Sogar ganz ohne Nägel kommt das Haus der beiden Studenten aus. Für die Verbindungen wurden Seile genommen, die aus Kokosfasern bestehen, die vor Ort hergestellt werden. Dabei konnte Jasitharans mit seinen Fähigkeiten glänzen. Wie gesagt, der Spezialist für Knoten.

Die Innenwände können flexibel um die mittige Stützsäule gestaltet werden. Verputzt wird wieder mit Lehm. Und das Dach wird - ähnlich eines Reetdachs - mit Schilfhalmen bestückt. "Es gibt Handwerker dort, die diese Technik beherrschen", hat sich Markus Englisch erkundigt.

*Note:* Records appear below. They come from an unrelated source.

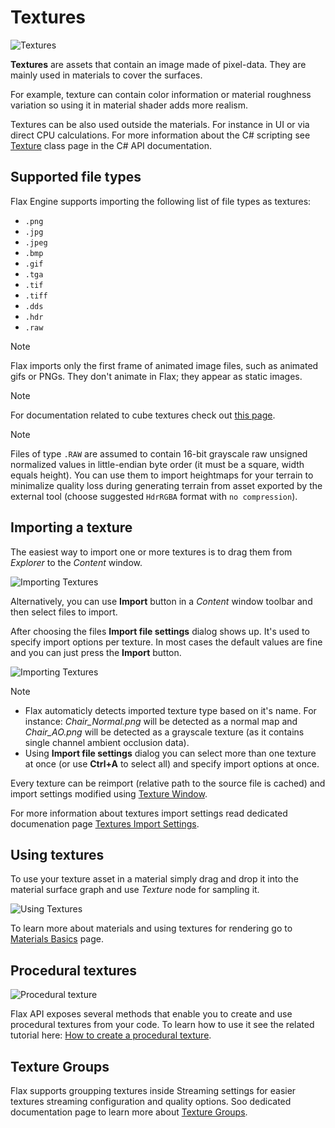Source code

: # Textures

![Textures](media/parallax-texture.png)

**Textures** are assets that contain an image made of pixel-data. They are mainly used in materials to cover the surfaces.

For example, texture can contain color information or material roughness variation so using it in material shader adds more realism.

Textures can be also used outside the materials. For instance in UI or via direct CPU calculations. For more information about the C# scripting see [Texture](http://docs.flaxengine.com/api/FlaxEngine.Texture.html) class page in the C# API documentation.

## Supported file types

Flax Engine supports importing the following list of file types as textures:
- `.png`
- `.jpg`
- `.jpeg`
- `.bmp`
- `.gif`
- `.tga`
- `.tif`
- `.tiff`
- `.dds`
- `.hdr`
- `.raw`

> [!Note]
> Flax imports only the first frame of animated image files, such as animated gifs or PNGs. They don't animate in Flax; they appear as static images.

> [!Note]
> For documentation related to cube textures check out [this page](cube-textures.md).

> [!Note]
> Files of type `.RAW` are assumed to contain 16-bit grayscale raw unsigned normalized values in little-endian byte order (it must be a square, width equals height). You can use them to import heightmaps for your terrain to minimalize quality loss during generating terrain from asset exported by the external tool (choose suggested `HdrRGBA` format with `no compression`).

## Importing a texture

The easiest way to import one or more textures is to drag them from *Explorer* to the *Content* window.

![Importing Textures](media/import-texture.jpg)

Alternatively, you can use **Import** button in a *Content* window toolbar and then select files to import.

After choosing the files **Import file settings** dialog shows up. It's used to specify import options per texture. In most cases the default values are fine and you can just press the **Import** button.

![Importing Textures](media/import-settings-textures.jpg)

> [!Note]
> * Flax automaticly detects imported texture type based on it's name. For instance: *Chair_Normal.png* will be detected as a normal map and *Chair_AO.png* will be detected as a grayscale texture (as it contains single channel ambient occlusion data).
> * Using **Import file settings** dialog you can select more than one texture at once (or use **Ctrl+A** to select all) and specify import options at once.

Every texture can be reimport (relative path to the source file is cached) and import settings modified using [Texture Window](texture-window.md).

For more information about textures import settings read dedicated documenation page [Textures Import Settings](import-settings.md).

## Using textures

To use your texture asset in a material simply drag and drop it into the material surface graph and use *Texture* node for sampling it.

![Using Textures](../materials/media/texture-node.png)

To learn more about materials and using textures for rendering go to [Materials Basics](../materials/basics/index.md) page.

## Procedural textures

![Procedural texture](media/cubeResult.png)

Flax API exposes several methods that enable you to create and use procedural textures from your code. To learn how to use it see the related tutorial here: [How to create a procedural texture](generate-texture.md).

## Texture Groups

Flax supports groupping textures inside Streaming settings for easier textures streaming configuration and quality options. Soo dedicated documentation page to learn more about [Texture Groups](texture-groups.md).
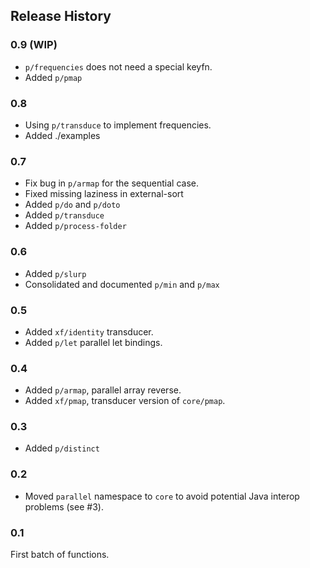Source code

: ## Release History

### 0.9 (WIP)

* `p/frequencies` does not need a special keyfn.
* Added `p/pmap`

### 0.8

* Using `p/transduce` to implement frequencies.
* Added ./examples

### 0.7

* Fix bug in `p/armap` for the sequential case.
* Fixed missing laziness in external-sort
* Added `p/do` and `p/doto`
* Added `p/transduce`
* Added `p/process-folder`

### 0.6

* Added `p/slurp`
* Consolidated and documented `p/min` and `p/max`

### 0.5

* Added `xf/identity` transducer.
* Added `p/let` parallel let bindings.

### 0.4

* Added `p/armap`, parallel array reverse.
* Added `xf/pmap`, transducer version of `core/pmap`.

### 0.3

* Added `p/distinct`

### 0.2

* Moved `parallel` namespace to `core` to avoid potential Java interop problems (see #3).

### 0.1

First batch of functions.
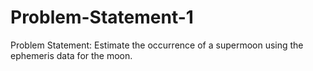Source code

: # Problem-Statement-1
Problem Statement:  Estimate the occurrence of a supermoon using the ephemeris data for the moon.
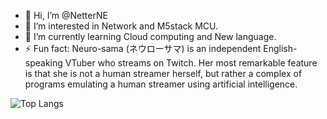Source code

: - 👋 Hi, I’m @NetterNE
- 👀 I’m interested in Network and M5stack MCU.
- 🌱 I’m currently learning Cloud computing and New language.
- ⚡ Fun fact: Neuro-sama (ネウローサマ) is an independent English-speaking VTuber who streams on Twitch.
                Her most remarkable feature is that she is not a human streamer herself,
                but rather a complex of programs emulating a human streamer using artificial intelligence.

![Top Langs](https://github-readme-stats.vercel.app/api/top-langs/?username=NetterNE&layout=compact&theme=tokyonight)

Am Ende jedenfalls sollen die Helfer auf Sri Lanka als Multiplikatoren fungieren, die recht simple Bauweise den Nachbarn näher bringen.

Die Bauzeit liegt bei knapp zwei Wochen
So könnten sich nach Meinung von Markus Englisch und seinem 26-jährigen Freund Florent Triaire zahlreiche Opfer des Tsunamis in nur knapp zwei Wochen Bauzeit wieder ein eigenes Haus bauen.

Allerdings: Fertig geworden sind die beiden Studenten noch nicht. Deshalb reist der 28-Jährige Mitte September noch einmal für einige Wochen dorthin, um das Musterhaus fertig stellen zu können.